How can I develop an emotional connection with my ex again if she is in a relationship 2 1/2 after we broke up? Don’t I have to wait and see if they break up? I can’t be reaching out to here while she isn’t available. Please help
Emotional Connection is about the experience of two people during and after the interaction. It is about how they relate towards each other and enjoy having the connection. We talk more about this in our course especially the Communication Skills section of ESP. :-)
Clay Andrews but I can’t text her now while she’s in a relationship. We broke up March 1 and she started a new relationship may 14. I have to wait until they are broken up correct? And in the time she’s dating this rebound work on myself?
@@robertpiano3406 Not necessarily if you are reaching out to her just to connect. But first, it is advisable that you work on yourself first before you reach out so you can show her how much you've improved.

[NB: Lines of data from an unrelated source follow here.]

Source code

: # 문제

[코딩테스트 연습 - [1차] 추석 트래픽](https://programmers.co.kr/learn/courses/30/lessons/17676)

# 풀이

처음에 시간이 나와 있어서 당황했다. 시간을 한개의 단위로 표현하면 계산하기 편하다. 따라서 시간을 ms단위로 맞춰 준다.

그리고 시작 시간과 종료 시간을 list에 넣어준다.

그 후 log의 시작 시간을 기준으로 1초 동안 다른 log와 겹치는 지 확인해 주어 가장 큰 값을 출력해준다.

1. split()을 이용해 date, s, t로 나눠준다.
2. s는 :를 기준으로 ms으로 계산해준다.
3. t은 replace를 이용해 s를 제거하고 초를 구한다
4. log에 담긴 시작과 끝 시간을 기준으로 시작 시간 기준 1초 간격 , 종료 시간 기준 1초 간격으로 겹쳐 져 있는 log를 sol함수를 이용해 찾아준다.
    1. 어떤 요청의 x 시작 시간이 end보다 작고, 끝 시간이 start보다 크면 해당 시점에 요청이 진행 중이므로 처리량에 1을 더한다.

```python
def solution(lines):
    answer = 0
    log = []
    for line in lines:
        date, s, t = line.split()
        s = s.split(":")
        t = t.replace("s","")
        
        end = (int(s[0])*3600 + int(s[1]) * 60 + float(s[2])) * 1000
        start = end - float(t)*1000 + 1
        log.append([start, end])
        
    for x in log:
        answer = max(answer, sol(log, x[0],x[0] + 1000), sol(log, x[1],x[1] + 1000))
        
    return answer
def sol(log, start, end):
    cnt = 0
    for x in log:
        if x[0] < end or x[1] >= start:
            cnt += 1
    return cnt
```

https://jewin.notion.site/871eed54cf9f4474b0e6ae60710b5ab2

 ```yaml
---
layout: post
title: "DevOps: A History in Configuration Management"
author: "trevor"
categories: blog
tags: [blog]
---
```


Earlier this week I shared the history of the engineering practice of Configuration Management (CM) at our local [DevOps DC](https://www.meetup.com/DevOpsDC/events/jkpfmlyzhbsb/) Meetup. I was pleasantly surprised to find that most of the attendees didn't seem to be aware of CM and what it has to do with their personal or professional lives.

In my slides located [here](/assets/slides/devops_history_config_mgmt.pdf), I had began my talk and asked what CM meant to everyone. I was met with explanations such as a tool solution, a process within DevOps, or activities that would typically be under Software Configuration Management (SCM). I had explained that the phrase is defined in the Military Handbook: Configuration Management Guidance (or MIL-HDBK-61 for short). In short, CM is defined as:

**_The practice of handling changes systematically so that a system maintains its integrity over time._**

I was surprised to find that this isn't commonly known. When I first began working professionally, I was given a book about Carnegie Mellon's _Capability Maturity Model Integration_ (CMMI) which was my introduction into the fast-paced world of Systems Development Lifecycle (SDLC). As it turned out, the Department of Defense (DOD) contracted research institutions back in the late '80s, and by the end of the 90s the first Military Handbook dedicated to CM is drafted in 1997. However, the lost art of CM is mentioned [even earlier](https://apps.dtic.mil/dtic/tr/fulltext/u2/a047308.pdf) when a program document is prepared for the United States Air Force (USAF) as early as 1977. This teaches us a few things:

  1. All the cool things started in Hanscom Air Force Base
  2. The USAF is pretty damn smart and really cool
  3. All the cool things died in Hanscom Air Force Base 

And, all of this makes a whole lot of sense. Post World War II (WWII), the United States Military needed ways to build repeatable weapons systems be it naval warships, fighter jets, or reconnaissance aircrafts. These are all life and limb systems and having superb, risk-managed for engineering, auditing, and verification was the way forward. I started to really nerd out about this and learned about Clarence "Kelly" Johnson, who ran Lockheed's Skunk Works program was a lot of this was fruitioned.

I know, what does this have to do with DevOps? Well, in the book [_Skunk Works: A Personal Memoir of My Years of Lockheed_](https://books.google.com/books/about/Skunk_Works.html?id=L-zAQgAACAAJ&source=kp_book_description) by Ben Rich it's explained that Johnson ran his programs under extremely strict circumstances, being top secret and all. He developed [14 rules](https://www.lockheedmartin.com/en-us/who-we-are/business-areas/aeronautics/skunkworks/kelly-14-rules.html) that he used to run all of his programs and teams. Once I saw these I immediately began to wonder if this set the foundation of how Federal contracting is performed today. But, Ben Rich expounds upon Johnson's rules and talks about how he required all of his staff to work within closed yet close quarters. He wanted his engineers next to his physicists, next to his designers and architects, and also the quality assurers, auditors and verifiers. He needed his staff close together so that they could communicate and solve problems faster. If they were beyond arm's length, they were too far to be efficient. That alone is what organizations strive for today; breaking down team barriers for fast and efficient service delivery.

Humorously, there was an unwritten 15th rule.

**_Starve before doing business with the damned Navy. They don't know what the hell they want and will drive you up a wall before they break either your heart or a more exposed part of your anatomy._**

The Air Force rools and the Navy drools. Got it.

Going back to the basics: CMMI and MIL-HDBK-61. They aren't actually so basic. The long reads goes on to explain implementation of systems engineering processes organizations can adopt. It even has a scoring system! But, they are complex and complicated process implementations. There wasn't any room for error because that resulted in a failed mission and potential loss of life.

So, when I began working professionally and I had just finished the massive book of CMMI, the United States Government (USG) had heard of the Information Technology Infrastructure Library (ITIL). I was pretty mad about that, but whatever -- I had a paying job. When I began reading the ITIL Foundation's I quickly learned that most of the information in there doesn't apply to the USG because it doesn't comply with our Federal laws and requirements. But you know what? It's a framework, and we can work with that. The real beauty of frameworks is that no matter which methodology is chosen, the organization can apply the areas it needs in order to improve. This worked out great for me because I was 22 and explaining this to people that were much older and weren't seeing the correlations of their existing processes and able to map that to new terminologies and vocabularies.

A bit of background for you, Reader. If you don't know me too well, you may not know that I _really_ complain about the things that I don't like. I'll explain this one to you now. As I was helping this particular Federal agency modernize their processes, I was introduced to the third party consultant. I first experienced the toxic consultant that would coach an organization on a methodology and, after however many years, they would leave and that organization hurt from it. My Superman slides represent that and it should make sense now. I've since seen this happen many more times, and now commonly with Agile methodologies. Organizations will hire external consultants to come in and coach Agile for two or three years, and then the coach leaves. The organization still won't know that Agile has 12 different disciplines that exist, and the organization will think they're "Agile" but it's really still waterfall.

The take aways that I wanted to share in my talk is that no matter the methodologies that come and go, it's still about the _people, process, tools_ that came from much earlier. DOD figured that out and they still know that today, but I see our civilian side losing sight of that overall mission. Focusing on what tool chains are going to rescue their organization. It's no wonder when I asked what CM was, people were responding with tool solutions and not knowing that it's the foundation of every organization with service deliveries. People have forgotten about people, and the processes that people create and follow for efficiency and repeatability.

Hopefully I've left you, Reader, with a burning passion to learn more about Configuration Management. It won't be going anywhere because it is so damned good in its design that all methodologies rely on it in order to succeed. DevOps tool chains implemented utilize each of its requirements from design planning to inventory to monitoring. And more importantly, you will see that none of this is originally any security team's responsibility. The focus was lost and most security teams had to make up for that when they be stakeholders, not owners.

Clay Andrews yes that’s what I’m doing. I did a month of contact and then sent her a letter. We broke up 3/1 and she got the letter 4/5. Haven’t talked since. She did respond to the letter saying she’s in the same place still feeling it’s better we are without each other. Then I found out that on 5/14 she started a relationship with a guy she used to hookup with a couple years ago. Rebound relationship forsure. So I’ve been working on myself. She had signs of being controlling and disregarding my feelings when I respected them. If she didn’t agree with something it was always an argument not a conversation. We both had a friend of the opposite sex and she feels she can have no boundaries regarding friends of the opposite sex. Talk, text, snap, hangout with whomever and whenever since we all are people and that we don’t set boundaries with those types of relationships while in a relationship. Whereas I’m the opposite, I feel those relationships change some because of having a significant other. That was an issue that always stayed an issue because anytime we would try to discuss it she would just get defensive and call me controlling and insecure and that I don’t trust her that’s why I have a problem with the way she communicates to her guy friends.
Love-a-tron 3000
Yeah you guys, sign me up 😂
What to do if u were in a LDR
Hi Gaza, the same thing will apply even if you are in LDR. But since both of you are in LDR, there will be some adjustments as meeting in person would require planning. All the best.